● **EXERCISE DIRECTIONS**
Please copy, exactly as they appear below, the lines from the one containing "- Cool posts" through the one containing "# Special thanks".

● **DATASET EXCERPTS**
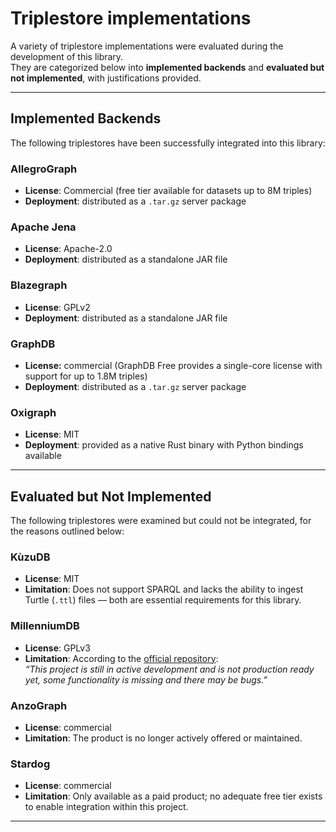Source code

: # Triplestore implementations

A variety of triplestore implementations were evaluated during the development of this library.  
They are categorized below into **implemented backends** and **evaluated but not implemented**, with justifications provided.

---

## Implemented Backends

The following triplestores have been successfully integrated into this library:

### AllegroGraph 
  - **License**: Commercial (free tier available for datasets up to 8M triples)  
  - **Deployment**: distributed as a `.tar.gz` server package  

### Apache Jena
  - **License**: Apache-2.0  
  - **Deployment**: distributed as a standalone JAR file  

### Blazegraph  
  - **License**: GPLv2  
  - **Deployment**: distributed as a standalone JAR file

### GraphDB  
  - **License:** commercial (GraphDB Free provides a single-core license with support for up to 1.8M triples)  
  - **Deployment**: distributed as a `.tar.gz` server package    

### Oxigraph 
  - **License**: MIT  
  - **Deployment**: provided as a native Rust binary with Python bindings available  

---

## Evaluated but Not Implemented

The following triplestores were examined but could not be integrated, for the reasons outlined below:

### KùzuDB
  - **License**: MIT  
  - **Limitation**: Does not support SPARQL and lacks the ability to ingest Turtle (`.ttl`) files — both are essential requirements for this library. 

### MillenniumDB 
  - **License**: GPLv3  
  - **Limitation**: According to the [official repository](https://github.com/MillenniumDB/MillenniumDB):  
    *“This project is still in active development and is not production ready yet, some functionality is missing and there may be bugs.”*  

### AnzoGraph
  - **License**: commercial  
  - **Limitation**: The product is no longer actively offered or maintained.  

### Stardog 
  - **License**: commercial  
  - **Limitation**: Only available as a paid product; no adequate free tier exists to enable integration within this project.  

---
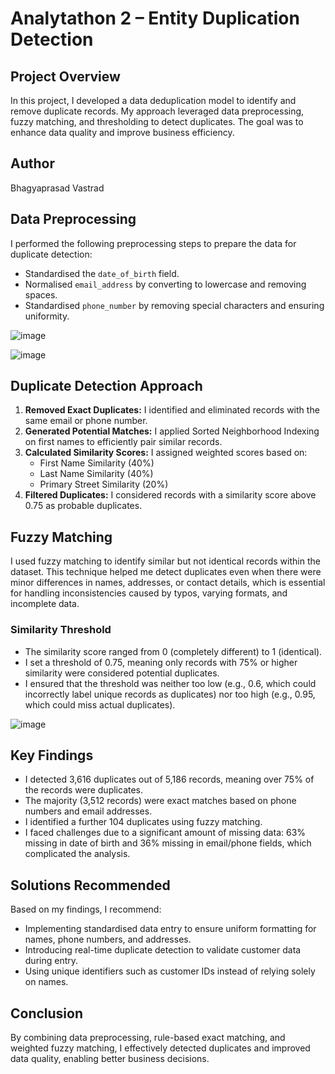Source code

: # Analytathon 2 – Entity Duplication Detection

## Project Overview

In this project, I developed a data deduplication model to identify and remove duplicate records. My approach leveraged data preprocessing, fuzzy matching, and thresholding to detect duplicates. The goal was to enhance data quality and improve business efficiency.

## Author

Bhagyaprasad Vastrad

## Data Preprocessing

I performed the following preprocessing steps to prepare the data for duplicate detection:

- Standardised the `date_of_birth` field.
- Normalised `email_address` by converting to lowercase and removing spaces.
- Standardised `phone_number` by removing special characters and ensuring uniformity.


![image](https://github.com/user-attachments/assets/f29167fe-1d15-44a8-aba9-8518b466a6ea)

![image](https://github.com/user-attachments/assets/857a81fa-f4a0-4c5f-8922-bb246e380315)

## Duplicate Detection Approach

1. **Removed Exact Duplicates:** I identified and eliminated records with the same email or phone number.
2. **Generated Potential Matches:** I applied Sorted Neighborhood Indexing on first names to efficiently pair similar records.
3. **Calculated Similarity Scores:** I assigned weighted scores based on:
   - First Name Similarity (40%)
   - Last Name Similarity (40%)
   - Primary Street Similarity (20%)
4. **Filtered Duplicates:** I considered records with a similarity score above 0.75 as probable duplicates.

## Fuzzy Matching

I used fuzzy matching to identify similar but not identical records within the dataset. This technique helped me detect duplicates even when there were minor differences in names, addresses, or contact details, which is essential for handling inconsistencies caused by typos, varying formats, and incomplete data.

### Similarity Threshold

- The similarity score ranged from 0 (completely different) to 1 (identical).
- I set a threshold of 0.75, meaning only records with 75% or higher similarity were considered potential duplicates.
- I ensured that the threshold was neither too low (e.g., 0.6, which could incorrectly label unique records as duplicates) nor too high (e.g., 0.95, which could miss actual duplicates).

![image](https://github.com/user-attachments/assets/9c7bbca8-9fd4-44a3-903c-91e965b78b4d)

## Key Findings

- I detected 3,616 duplicates out of 5,186 records, meaning over 75% of the records were duplicates.
- The majority (3,512 records) were exact matches based on phone numbers and email addresses.
- I identified a further 104 duplicates using fuzzy matching.
- I faced challenges due to a significant amount of missing data: 63% missing in date of birth and 36% missing in email/phone fields, which complicated the analysis.

## Solutions Recommended

Based on my findings, I recommend:

- Implementing standardised data entry to ensure uniform formatting for names, phone numbers, and addresses.
- Introducing real-time duplicate detection to validate customer data during entry.
- Using unique identifiers such as customer IDs instead of relying solely on names.

## Conclusion

By combining data preprocessing, rule-based exact matching, and weighted fuzzy matching, I effectively detected duplicates and improved data quality, enabling better business decisions.
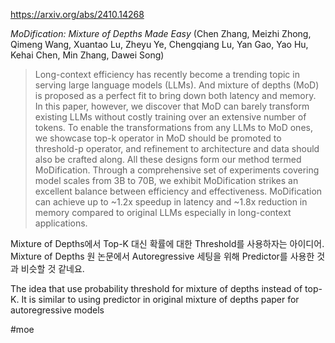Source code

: https://arxiv.org/abs/2410.14268

*MoDification: Mixture of Depths Made Easy* (Chen Zhang, Meizhi Zhong, Qimeng Wang, Xuantao Lu, Zheyu Ye, Chengqiang Lu, Yan Gao, Yao Hu, Kehai Chen, Min Zhang, Dawei Song)

> Long-context efficiency has recently become a trending topic in serving large language models (LLMs). And mixture of depths (MoD) is proposed as a perfect fit to bring down both latency and memory. In this paper, however, we discover that MoD can barely transform existing LLMs without costly training over an extensive number of tokens. To enable the transformations from any LLMs to MoD ones, we showcase top-k operator in MoD should be promoted to threshold-p operator, and refinement to architecture and data should also be crafted along. All these designs form our method termed MoDification. Through a comprehensive set of experiments covering model scales from 3B to 70B, we exhibit MoDification strikes an excellent balance between efficiency and effectiveness. MoDification can achieve up to ~1.2x speedup in latency and ~1.8x reduction in memory compared to original LLMs especially in long-context applications.

Mixture of Depths에서 Top-K 대신 확률에 대한 Threshold를 사용하자는 아이디어. Mixture of Depths 원 논문에서 Autoregressive 세팅을 위해 Predictor를 사용한 것과 비슷할 것 같네요.

<english>
The idea that use probability threshold for mixture of depths instead of top-K. It is similar to using predictor in original mixture of depths paper for autoregressive models
</english>

#moe 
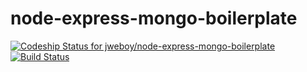 # node-express-mongo-boilerplate

[ ![Codeship Status for jweboy/node-express-mongo-boilerplate](https://app.codeship.com/projects/9262b8f0-6923-0135-d709-6e89cf3924b5/status?branch=master)](https://app.codeship.com/projects/241557)
[![Build Status](https://travis-ci.org/jweboy/node-express-mongo-boilerplate.svg?branch=master)](https://travis-ci.org/jweboy/node-express-mongo-boilerplate)
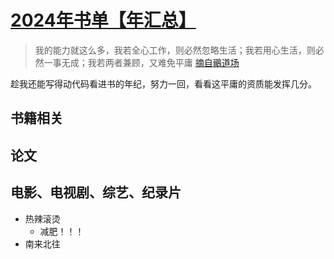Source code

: # [2024年书单【年汇总】](https://github.com/Winniekun/article/issues/9)

> 我的能力就这么多，我若全心工作，则必然忽略生活；我若用心生活，则必然一事无成；我若两者兼顾，又难免平庸 [摘自鶸道场](https://blog.jamespan.me/)

趁我还能写得动代码看进书的年纪，努力一回，看看这平庸的资质能发挥几分。
## 书籍相关

## 论文

## 电影、电视剧、综艺、纪录片
- 热辣滚烫
   - 减肥！！！
- 南来北往 
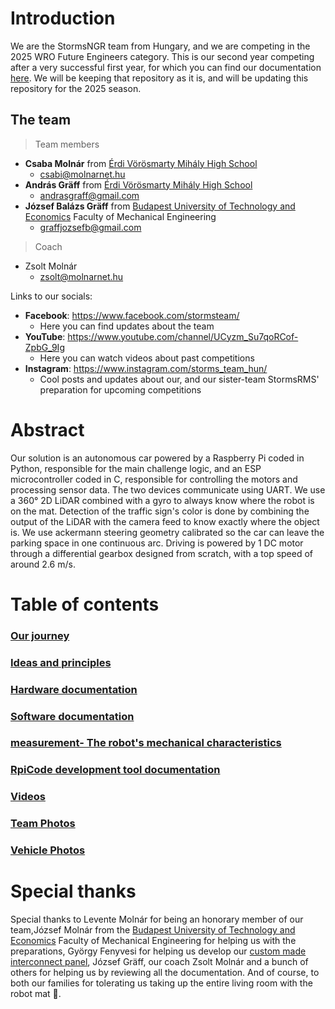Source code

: # Introduction
We are the StormsNGR team from Hungary, and we are competing in the 2025 WRO Future Engineers category. This is our second year competing after a very successful first year, for which you can find our documentation [here](https://github.com/MoCsabi/WRO2024-FE-StormsNGR). We will be keeping that repository as it is, and will be updating this repository for the 2025 season.

## The team
>Team members
- **Csaba Molnár** from [Érdi Vörösmarty Mihály High School](http://vmg-erd.hu/)
  - csabi@molnarnet.hu
- **András Gräff** from [Érdi Vörösmarty Mihály High School](http://vmg-erd.hu/)
  - andrasgraff@gmail.com
- **József Balázs Gräff** from [Budapest University of Technology and Economics](https://www.bme.hu/en/) Faculty of Mechanical Engineering
  - graffjozsefb@gmail.com
>Coach
- Zsolt Molnár
  - zsolt@molnarnet.hu

Links to our socials:

- **Facebook**: https://www.facebook.com/stormsteam/
  - Here you can find updates about the team
- **YouTube**: https://www.youtube.com/channel/UCyzm_Su7qoRCof-ZpbG_9Ig
  - Here you can watch videos about past competitions
- **Instagram**: https://www.instagram.com/storms_team_hun/
  - Cool posts and updates about our, and our sister-team StormsRMS' preparation for upcoming competitions

# Abstract
Our solution is an autonomous car powered by a Raspberry Pi coded in Python, responsible for the main challenge logic, and an ESP microcontroller coded in C, responsible for controlling the motors and processing sensor data. The two devices communicate using UART. We use a 360° 2D LiDAR combined with a gyro to always know where the robot is on the mat. Detection of the traffic sign's color is done by combining the output of the LiDAR with the camera feed to know exactly where the object is. We use ackermann steering geometry calibrated so the car can leave the parking space in one continuous arc. Driving is powered by 1 DC motor through a differential gearbox designed from scratch, with a top speed of around 2.6 m/s.

# Table of contents

### [Our journey](/Our%20Journey.md)
### [Ideas and principles](/Ideas_and_principles.md)
### [Hardware documentation](/schemes/README.md)
### [Software documentation](/src/README.md)
### [measurement- The robot's mechanical characteristics](/The%20robot's%20mechanical%20characteristics.md)
### [RpiCode development tool documentation](/other/README.md)
### [Videos](/video/video.md)
### [Team Photos](/t-photos/)
### [Vehicle Photos](/v-photos/)

# Special thanks
Special thanks to Levente Molnár for being an honorary member of our team,József Molnár from the [Budapest University of Technology and Economics](https://www.bme.hu/) Faculty of Mechanical Engineering for helping us with the preparations, György Fenyvesi for helping us develop our [custom made interconnect panel](/schemes/README.md/#custom-made-interconnect-panel-wiring-with-connections-labeled), József Gräff, our coach Zsolt Molnár and a bunch of others for helping us by reviewing all the documentation. And of course, to both our families for tolerating us taking up the entire living room with the robot mat 🙂.
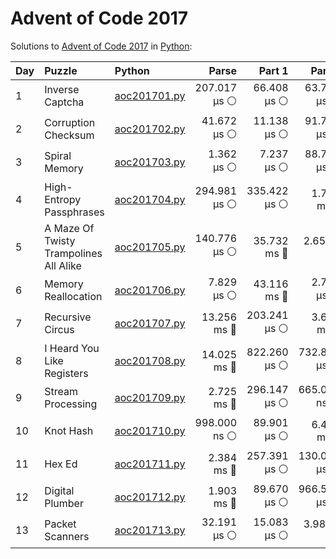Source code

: # Advent of Code 2017

Solutions to [Advent of Code 2017](https://adventofcode.com/2017/) in [Python](https://www.python.org/):

| Day  | Puzzle                                 | Python                                                                 |        Parse |       Part 1 |       Part 2 |
| :--- | :------------------------------------- | :--------------------------------------------------------------------- | -----------: | -----------: | -----------: |
| 1    | Inverse Captcha                        | [aoc201701.py](01_inverse_captcha/aoc201701.py)                        | 207.017 μs ⚪️ |  66.408 μs ⚪️ |  63.726 μs ⚪️ |
| 2    | Corruption Checksum                    | [aoc201702.py](02_corruption_checksum/aoc201702.py)                    |  41.672 μs ⚪️ |  11.138 μs ⚪️ |  91.778 μs ⚪️ |
| 3    | Spiral Memory                          | [aoc201703.py](03_spiral_memory/aoc201703.py)                          |   1.362 μs ⚪️ |   7.237 μs ⚪️ |  88.708 μs ⚪️ |
| 4    | High-Entropy Passphrases               | [aoc201704.py](04_high-entropy_passphrases/aoc201704.py)               | 294.981 μs ⚪️ | 335.422 μs ⚪️ |   1.773 ms 🔵 |
| 5    | A Maze Of Twisty Trampolines All Alike | [aoc201705.py](05_a_maze_of_twisty_trampolines_all_alike/aoc201705.py) | 140.776 μs ⚪️ |  35.732 ms 🔵 |    2.650 s 🔴 |
| 6    | Memory Reallocation                    | [aoc201706.py](06_memory_reallocation/aoc201706.py)                    |   7.829 μs ⚪️ |  43.116 ms 🔵 |   2.743 μs ⚪️ |
| 7    | Recursive Circus                       | [aoc201707.py](07_recursive_circus/aoc201707.py)                       |  13.256 ms 🔵 | 203.241 μs ⚪️ |   3.678 ms 🔵 |
| 8    | I Heard You Like Registers             | [aoc201708.py](08_i_heard_you_like_registers/aoc201708.py)             |  14.025 ms 🔵 | 822.260 μs ⚪️ | 732.816 μs ⚪️ |
| 9    | Stream Processing                      | [aoc201709.py](09_stream_processing/aoc201709.py)                      |   2.725 ms 🔵 | 296.147 μs ⚪️ | 665.000 ns ⚪️ |
| 10   | Knot Hash                              | [aoc201710.py](10_knot_hash/aoc201710.py)                              | 998.000 ns ⚪️ |  89.901 μs ⚪️ |   6.431 ms 🔵 |
| 11   | Hex Ed                                 | [aoc201711.py](11_hex_ed/aoc201711.py)                                 |   2.384 ms 🔵 | 257.391 μs ⚪️ | 130.063 μs ⚪️ |
| 12   | Digital Plumber                        | [aoc201712.py](12_digital_plumber/aoc201712.py)                        |   1.903 ms 🔵 |  89.670 μs ⚪️ | 966.562 μs ⚪️ |
| 13   | Packet Scanners                        | [aoc201713.py](13_packet_scanners/aoc201713.py)                        |  32.191 μs ⚪️ |  15.083 μs ⚪️ |    3.985 s 🔴 |
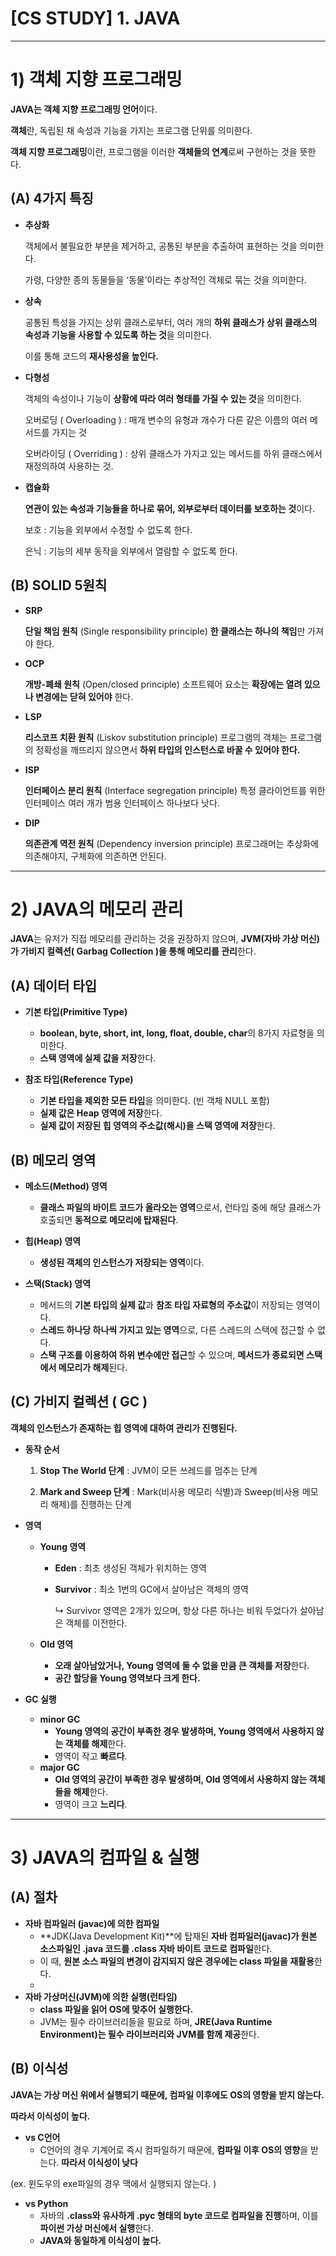 # [CS STUDY] 1. JAVA

---

# **1) 객체 지향 프로그래밍**

**JAVA는 객체 지향 프로그래밍 언어**이다.

**객체**란, 독립된 채 속성과 기능을 가지는 프로그램 단위를 의미한다.

**객체 지향 프로그래밍**이란, 프로그램을 이러한 **객체들의 연계**로써 구현하는 것을 뜻한다.

 

## (A) 4가지 특징

- **추상화**
    
    객체에서 불필요한 부분을 제거하고, 공통된 부분을 추출하여 표현하는 것을 의미한다.
    
    가령, 다양한 종의 동물들을 ‘동물’이라는 추상적인 객체로 묶는 것을 의미한다.
    
- **상속**
    
    공통된 특성을 가지는 상위 클래스로부터, 여러 개의 **하위 클래스가 상위 클래스의 속성과 기능을 사용할 수 있도록 하는 것**을 의미한다.
    
    이를 통해 코드의 **재사용성을 높인다.**
    
- **다형성**
    
    객체의 속성이나 기능이 **상황에 따라 여러 형태를 가질 수 있는 것**을 의미한다.
    
    오버로딩 ( Overloading ) : 매개 변수의 유형과 개수가 다른 같은 이름의 여러 메서드를 가지는 것
    
    오버라이딩 ( Overriding ) : 상위 클래스가 가지고 있는 메서드를 하위 클래스에서 재정의하여 사용하는 것.
    
- **캡슐화**
    
    **연관이 있는 속성과 기능들을 하나로 묶어, 외부로부터 데이터를 보호하는 것**이다.
    
    보호 : 기능을 외부에서 수정할 수 없도록 한다.
    
    은닉 : 기능의 세부 동작을 외부에서 열람할 수 없도록 한다.
    

## (B) SOLID 5원칙

- **SRP**
    
    **단일 책임 원칙** (Single responsibility principle)
    **한 클래스는 하나의 책임**만 가져야 한다.
    
- **OCP**
    
    **개방-폐쇄 원칙** (Open/closed principle)
    소프트웨어 요소는 **확장에는 열려 있으나 변경에는 닫혀 있어야** 한다.
    
- **LSP**
    
    **리스코프 치환 원칙** (Liskov substitution principle)
    프로그램의 객체는 프로그램의 정확성을 깨뜨리지 않으면서 **하위 타입의 인스턴스로 바꿀 수 있어야 한다.**
    
- **ISP**
    
    **인터페이스 분리 원칙** (Interface segregation principle)
    특정 클라이언트를 위한 인터페이스 여러 개가 범용 인터페이스 하나보다 낫다.
    
- **DIP**
    
    **의존관계 역전 원칙** (Dependency inversion principle)
    프로그래머는 추상화에 의존해야지, 구체화에 의존하면 안된다.
    

---

# 2) JAVA의 메모리 관리

**JAVA**는 유저가 직접 메모리를 관리하는 것을 권장하지 않으며, **JVM(자바 가상 머신)가 가비지 컬렉션( Garbag Collection )을 통해 메모리를 관리**한다.

## (A) 데이터 타입

- **기본 타입(Primitive Type)**
    - **boolean, byte, short, int, long, float, double, char**의 8가지 자료형을 의미한다.
    - **스택 영역에 실제 값을 저장**한다.

- **참조 타입(Reference Type)**
    - **기본 타입을 제외한 모든 타입**을 의미한다. (빈 객체 NULL 포함)
    - **실제 값은 Heap 영역에 저장**한다.
    - **실제 값이 저장된 힙 영역의 주소값(해시)을 스택 영역에 저장**한다.

## (B) 메모리 영역

- **메소드(Method) 영역**
    - **클래스 파일의 바이트 코드가 올라오는 영역**으로서, 런타임 중에 해당 클래스가 호출되면 **동적으로 메모리에 탑재된다**.

- **힙(Heap) 영역**
    - **생성된 객체의 인스턴스가 저장되는 영역**이다.

- **스택(Stack) 영역**
    - 메서드의 **기본 타입의 실제 값**과 **참조 타입 자료형의 주소값**이 저장되는 영역이다.
    - **스레드 하나당 하나씩 가지고 있는 영역**으로, 다른 스레드의 스택에 접근할 수 없다.
    - **스택 구조를 이용하여 하위 변수에만 접근**할 수 있으며, **메서드가 종료되면 스택에서 메모리가 해제**된다.

## (C) 가비지 컬렉션 ( GC )

**객체의 인스턴스가 존재하는 힙 영역에 대하여 관리가 진행된다.**

- **동작 순서**
    
    1) **Stop The World 단계** : JVM이 모든 쓰레드를 멈추는 단계
    
    2) **Mark and Sweep 단계** : Mark(비사용 메모리 식별)과 Sweep(비사용 메모리 해제)를 진행하는 단계
    
- **영역**
    - **Young 영역**
        - **Eden** : 최초 생성된 객체가 위치하는 영역
        - **Survivor** : 최소 1번의 GC에서 살아남은 객체의 영역
            
            ↳ Survivor 영역은 2개가 있으며, 항상 다른 하나는 비워 두었다가 살아남은 객체를 이전한다.
            
    - **Old 영역**
        - **오래 살아남았거나, Young 영역에 둘 수 없을 만큼 큰 객체를 저장**한다.
        - **공간 할당을 Young 영역보다 크게 한다.**

- **GC 실행**
    - **minor GC**
        - **Young 영역의 공간이 부족한 경우 발생하며, Young 영역에서 사용하지 않는 객체를 해제**한다.
        - 영역이 작고 **빠르다**.
    - **major GC**
        - **Old 영역의 공간이 부족한 경우 발생하며, Old 영역에서 사용하지 않는 객체들을 해제**한다.
        - 영역이 크고 **느리다**.

---

# 3) JAVA의 컴파일 & 실행

## (A) 절차

- **자바 컴파일러 (javac)에 의한 컴파일**
    - **JDK(Java Development Kit)**에 탑재된 **자바 컴파일러(javac)가 원본 소스파일인 .java 코드를 .class 자바 바이트 코드로 컴파일**한다.
    - 이 때, **원본 소스 파일의 변경이 감지되지 않은 경우에는 class 파일을 재활용**한다.
    - 
- **자바 가상머신(JVM)에 의한 실행(런타임)**
    - **class 파일을 읽어 OS에 맞추어 실행한다.**
    - JVM는 필수 라이브러리들을 필요로 하며, **JRE(Java Runtime Environment)는 필수 라이브러리와 JVM를 함께 제공**한다.

## (B) 이식성

**JAVA는 가상 머신 위에서 실행되기 때문에, 컴파일 이후에도 OS의 영향을 받지 않는다.**

**따라서 이식성이 높다.**

- **vs C언어**
    - C언어의 경우 기계어로 즉시 컴파일하기 때문에, **컴파일 이후 OS의 영향**을 받는다. **따라서 이식성이 낮다**

(ex. 윈도우의 exe파일의 경우 맥에서 실행되지 않는다. ) 

- **vs Python**
    - 자바의 **.class와 유사하게 .pyc 형태의 byte 코드로 컴파일을 진행**하며, 이를 **파이썬 가상 머신에서 실행**한다.
    - **JAVA와 동일하게 이식성이 높다.**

● **SOLUTION BELOW**
  - Cool posts and updates about our, and our sister-team StormsRMS' preparation for upcoming competitions

# Abstract
Our solution is an autonomous car powered by a Raspberry Pi coded in Python, responsible for the main challenge logic, and an ESP microcontroller coded in C, responsible for controlling the motors and processing sensor data. The two devices communicate using UART. We use a 360° 2D LiDAR combined with a gyro to always know where the robot is on the mat. Detection of the traffic sign's color is done by combining the output of the LiDAR with the camera feed to know exactly where the object is. We use ackermann steering geometry calibrated so the car can leave the parking space in one continuous arc. Driving is powered by 1 DC motor through a differential gearbox designed from scratch, with a top speed of around 2.6 m/s.

# Table of contents

### [Our journey](/Our%20Journey.md)
### [Ideas and principles](/Ideas_and_principles.md)
### [Hardware documentation](/schemes/README.md)
### [Software documentation](/src/README.md)
### [measurement- The robot's mechanical characteristics](/The%20robot's%20mechanical%20characteristics.md)
### [RpiCode development tool documentation](/other/README.md)
### [Videos](/video/video.md)
### [Team Photos](/t-photos/)
### [Vehicle Photos](/v-photos/)

# Special thanks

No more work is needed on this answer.